→ Data for this task
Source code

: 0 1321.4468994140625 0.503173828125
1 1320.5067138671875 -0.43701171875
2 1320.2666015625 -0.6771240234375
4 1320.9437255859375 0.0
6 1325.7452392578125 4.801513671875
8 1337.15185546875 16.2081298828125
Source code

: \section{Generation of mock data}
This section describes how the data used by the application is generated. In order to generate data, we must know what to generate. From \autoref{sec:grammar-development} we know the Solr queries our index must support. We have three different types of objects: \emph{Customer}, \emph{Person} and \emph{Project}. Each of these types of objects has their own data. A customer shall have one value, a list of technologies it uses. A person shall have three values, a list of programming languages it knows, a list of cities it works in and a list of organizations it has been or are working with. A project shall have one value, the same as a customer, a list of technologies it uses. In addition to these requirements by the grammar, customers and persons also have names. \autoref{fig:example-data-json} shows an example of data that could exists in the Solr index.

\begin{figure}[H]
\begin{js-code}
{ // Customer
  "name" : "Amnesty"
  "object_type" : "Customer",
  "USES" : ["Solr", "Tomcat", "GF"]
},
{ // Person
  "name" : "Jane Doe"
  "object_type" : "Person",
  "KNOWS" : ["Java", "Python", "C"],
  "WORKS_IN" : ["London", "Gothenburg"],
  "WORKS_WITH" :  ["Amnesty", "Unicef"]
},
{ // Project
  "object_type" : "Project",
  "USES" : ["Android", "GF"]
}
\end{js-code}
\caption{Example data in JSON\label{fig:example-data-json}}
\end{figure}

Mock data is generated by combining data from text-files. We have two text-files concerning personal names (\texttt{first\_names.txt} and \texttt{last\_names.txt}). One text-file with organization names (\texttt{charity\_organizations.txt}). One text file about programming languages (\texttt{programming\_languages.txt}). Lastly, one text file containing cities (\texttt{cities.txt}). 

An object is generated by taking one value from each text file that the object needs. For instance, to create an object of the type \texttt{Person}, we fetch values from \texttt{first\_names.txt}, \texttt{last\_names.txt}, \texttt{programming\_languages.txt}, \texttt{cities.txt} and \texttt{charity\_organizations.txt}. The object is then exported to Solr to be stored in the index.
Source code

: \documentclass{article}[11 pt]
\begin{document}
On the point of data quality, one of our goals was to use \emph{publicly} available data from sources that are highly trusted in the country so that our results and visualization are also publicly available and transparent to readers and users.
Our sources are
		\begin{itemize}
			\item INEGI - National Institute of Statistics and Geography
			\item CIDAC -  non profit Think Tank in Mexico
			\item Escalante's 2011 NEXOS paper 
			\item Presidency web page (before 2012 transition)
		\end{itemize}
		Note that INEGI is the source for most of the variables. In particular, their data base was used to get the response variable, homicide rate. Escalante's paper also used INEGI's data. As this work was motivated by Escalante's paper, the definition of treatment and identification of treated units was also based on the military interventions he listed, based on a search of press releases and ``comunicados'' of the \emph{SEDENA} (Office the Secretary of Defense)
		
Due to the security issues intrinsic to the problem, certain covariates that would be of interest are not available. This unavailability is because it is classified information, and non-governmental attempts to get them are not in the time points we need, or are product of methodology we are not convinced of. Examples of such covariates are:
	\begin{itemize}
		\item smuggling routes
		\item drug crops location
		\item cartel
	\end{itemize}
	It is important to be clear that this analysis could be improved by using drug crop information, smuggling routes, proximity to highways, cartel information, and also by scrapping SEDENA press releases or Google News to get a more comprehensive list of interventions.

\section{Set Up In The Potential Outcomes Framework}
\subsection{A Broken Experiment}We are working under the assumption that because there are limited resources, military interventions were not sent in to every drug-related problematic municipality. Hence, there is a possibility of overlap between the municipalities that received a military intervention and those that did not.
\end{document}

→ Task brief
Say how many lines in the records hold "INEGI", with the number as the whole reply.

→ Exercise response
2